• _ABOUT THIS TASK_: Scan the data below. Pull out each line where "easy" occurs.
──────── DATA PROVIDED ────────
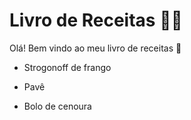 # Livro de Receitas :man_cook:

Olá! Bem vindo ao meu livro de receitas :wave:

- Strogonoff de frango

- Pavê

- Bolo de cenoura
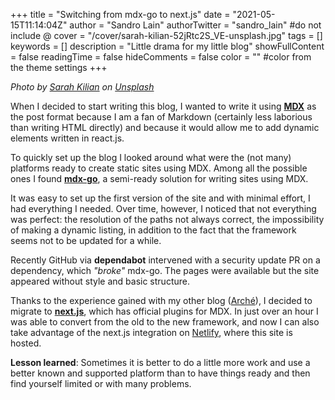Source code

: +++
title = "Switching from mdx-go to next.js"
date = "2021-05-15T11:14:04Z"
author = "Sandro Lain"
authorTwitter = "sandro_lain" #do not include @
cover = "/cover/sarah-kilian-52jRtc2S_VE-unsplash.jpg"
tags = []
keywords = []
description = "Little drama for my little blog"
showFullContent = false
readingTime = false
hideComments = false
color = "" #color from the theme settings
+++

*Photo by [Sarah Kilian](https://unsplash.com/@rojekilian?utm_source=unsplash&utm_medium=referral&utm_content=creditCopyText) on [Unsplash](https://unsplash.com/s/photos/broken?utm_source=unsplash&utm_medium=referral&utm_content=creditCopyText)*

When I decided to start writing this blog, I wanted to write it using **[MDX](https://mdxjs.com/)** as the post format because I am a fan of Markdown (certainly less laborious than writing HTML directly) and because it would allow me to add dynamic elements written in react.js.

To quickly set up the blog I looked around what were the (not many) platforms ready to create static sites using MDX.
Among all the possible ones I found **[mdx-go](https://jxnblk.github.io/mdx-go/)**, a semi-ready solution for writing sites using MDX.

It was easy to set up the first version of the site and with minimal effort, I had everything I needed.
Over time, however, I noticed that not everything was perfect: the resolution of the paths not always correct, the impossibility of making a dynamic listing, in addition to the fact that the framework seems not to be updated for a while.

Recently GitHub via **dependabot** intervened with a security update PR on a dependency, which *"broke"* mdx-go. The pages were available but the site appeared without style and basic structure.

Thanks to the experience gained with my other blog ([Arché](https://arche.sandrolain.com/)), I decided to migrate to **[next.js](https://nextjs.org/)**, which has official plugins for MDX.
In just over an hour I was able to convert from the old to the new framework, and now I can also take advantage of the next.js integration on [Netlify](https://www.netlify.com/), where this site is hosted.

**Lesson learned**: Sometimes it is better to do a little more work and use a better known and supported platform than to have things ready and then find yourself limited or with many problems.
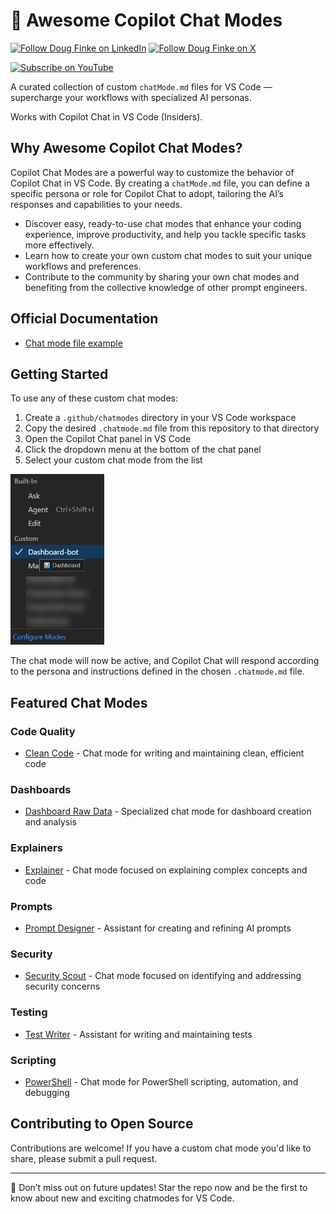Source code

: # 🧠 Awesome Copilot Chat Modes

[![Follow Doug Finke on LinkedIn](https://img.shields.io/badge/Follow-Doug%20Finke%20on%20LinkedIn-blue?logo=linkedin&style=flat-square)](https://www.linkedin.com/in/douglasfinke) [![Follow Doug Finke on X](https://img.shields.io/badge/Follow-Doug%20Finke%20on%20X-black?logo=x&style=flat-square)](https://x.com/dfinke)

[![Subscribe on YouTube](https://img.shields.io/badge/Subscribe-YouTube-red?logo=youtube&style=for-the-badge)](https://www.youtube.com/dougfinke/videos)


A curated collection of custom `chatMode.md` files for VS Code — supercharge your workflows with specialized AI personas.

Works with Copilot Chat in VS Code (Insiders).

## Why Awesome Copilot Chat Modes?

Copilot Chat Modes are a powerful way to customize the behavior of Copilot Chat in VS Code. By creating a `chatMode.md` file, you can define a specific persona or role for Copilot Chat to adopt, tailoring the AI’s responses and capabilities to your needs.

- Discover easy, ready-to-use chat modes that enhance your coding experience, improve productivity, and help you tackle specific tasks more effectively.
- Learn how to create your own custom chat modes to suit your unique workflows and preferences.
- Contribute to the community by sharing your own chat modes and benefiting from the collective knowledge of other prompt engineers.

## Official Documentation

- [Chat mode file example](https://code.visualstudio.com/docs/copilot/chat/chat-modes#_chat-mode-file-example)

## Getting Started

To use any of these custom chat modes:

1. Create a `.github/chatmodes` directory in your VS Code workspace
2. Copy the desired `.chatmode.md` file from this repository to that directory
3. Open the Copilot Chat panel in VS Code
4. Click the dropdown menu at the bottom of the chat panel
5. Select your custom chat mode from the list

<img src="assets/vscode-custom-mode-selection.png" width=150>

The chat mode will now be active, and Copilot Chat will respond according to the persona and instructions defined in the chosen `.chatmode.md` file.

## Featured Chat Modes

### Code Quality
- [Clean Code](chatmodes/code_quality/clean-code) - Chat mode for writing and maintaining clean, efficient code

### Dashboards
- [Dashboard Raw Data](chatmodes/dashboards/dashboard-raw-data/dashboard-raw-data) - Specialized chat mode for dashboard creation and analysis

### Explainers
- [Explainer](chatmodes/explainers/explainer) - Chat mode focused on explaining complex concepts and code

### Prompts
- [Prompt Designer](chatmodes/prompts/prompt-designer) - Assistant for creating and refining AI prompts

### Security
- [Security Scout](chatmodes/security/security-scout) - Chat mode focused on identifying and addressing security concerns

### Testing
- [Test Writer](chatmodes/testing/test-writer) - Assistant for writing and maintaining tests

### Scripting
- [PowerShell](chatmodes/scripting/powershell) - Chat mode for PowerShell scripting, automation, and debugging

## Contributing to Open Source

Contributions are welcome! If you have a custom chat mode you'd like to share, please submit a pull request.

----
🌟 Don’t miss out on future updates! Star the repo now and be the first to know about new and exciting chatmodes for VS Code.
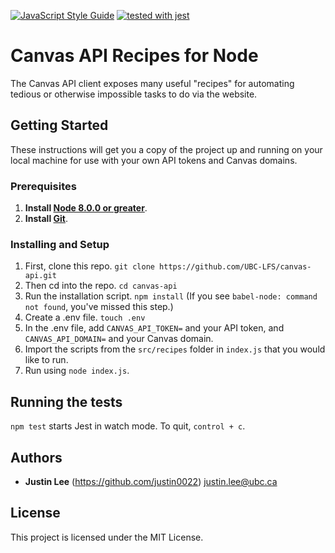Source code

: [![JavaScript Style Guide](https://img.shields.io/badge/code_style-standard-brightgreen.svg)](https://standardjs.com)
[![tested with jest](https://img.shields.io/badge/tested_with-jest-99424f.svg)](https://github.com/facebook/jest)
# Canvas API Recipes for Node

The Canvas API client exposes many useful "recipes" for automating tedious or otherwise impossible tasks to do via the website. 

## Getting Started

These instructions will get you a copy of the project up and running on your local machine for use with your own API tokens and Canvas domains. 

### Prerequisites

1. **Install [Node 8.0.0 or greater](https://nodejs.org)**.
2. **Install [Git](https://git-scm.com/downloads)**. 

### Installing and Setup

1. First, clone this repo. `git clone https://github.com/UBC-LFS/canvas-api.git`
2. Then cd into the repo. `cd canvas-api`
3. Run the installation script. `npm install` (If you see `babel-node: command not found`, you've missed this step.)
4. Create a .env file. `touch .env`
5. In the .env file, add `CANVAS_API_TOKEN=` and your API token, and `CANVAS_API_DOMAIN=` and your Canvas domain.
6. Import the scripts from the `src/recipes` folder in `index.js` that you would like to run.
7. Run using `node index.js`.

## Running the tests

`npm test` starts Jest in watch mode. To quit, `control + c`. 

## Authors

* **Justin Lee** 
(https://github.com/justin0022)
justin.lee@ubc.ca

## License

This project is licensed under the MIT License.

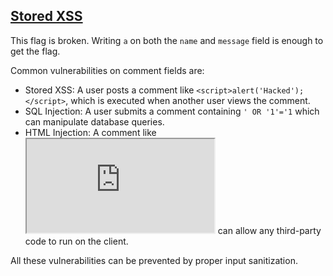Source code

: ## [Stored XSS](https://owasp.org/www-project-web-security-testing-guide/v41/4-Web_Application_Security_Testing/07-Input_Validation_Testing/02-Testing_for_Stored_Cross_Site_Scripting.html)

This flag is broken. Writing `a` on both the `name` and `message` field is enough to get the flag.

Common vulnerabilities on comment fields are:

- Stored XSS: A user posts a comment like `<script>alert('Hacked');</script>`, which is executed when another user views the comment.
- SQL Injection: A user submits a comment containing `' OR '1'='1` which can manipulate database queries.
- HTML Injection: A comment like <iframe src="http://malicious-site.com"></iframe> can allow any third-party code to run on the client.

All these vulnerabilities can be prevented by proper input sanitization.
────────
• _RESPONSE AREA_:
It was easy to set up the first version of the site and with minimal effort, I had everything I needed.
- Discover easy, ready-to-use chat modes that enhance your coding experience, improve productivity, and help you tackle specific tasks more effectively.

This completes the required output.